### TASK OBJECTIVE:
Give back, word for word, only the lines from the opening of the records through the one with "- Wait for pizza to arrive". Pictures stay out.

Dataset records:
● ● ● ● ● ● ●
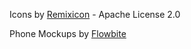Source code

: Icons by [Remixicon](https://remixicon.com/) - Apache License 2.0

Phone Mockups by [Flowbite](https://flowbite.com/docs/components/device-mockups/)
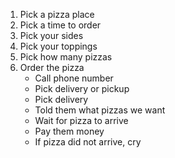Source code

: 1. Pick a pizza place
1. Pick a time to order
1. Pick your sides
1. Pick your toppings
1. Pick how many pizzas
1. Order the pizza
    - Call phone number
    - Pick delivery or pickup
    - Pick delivery
    - Told them what pizzas we want
    - Wait for pizza to arrive
    - Pay them money
    - If pizza did not arrive, cry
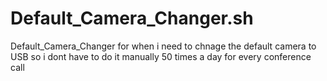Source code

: # Default_Camera_Changer.sh
Default_Camera_Changer for when i need to chnage the default camera to USB so i dont have to do it manually 50 times a day for every conference call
● ● ● ● ● ● ●
### ANSWER:
Source code

: Icons by [Remixicon](https://remixicon.com/) - Apache License 2.0

Phone Mockups by [Flowbite](https://flowbite.com/docs/components/device-mockups/)
Source code

: 1. Pick a pizza place
1. Pick a time to order
1. Pick your sides
1. Pick your toppings
1. Pick how many pizzas
1. Order the pizza
    - Call phone number
    - Pick delivery or pickup
    - Pick delivery
    - Told them what pizzas we want
    - Wait for pizza to arrive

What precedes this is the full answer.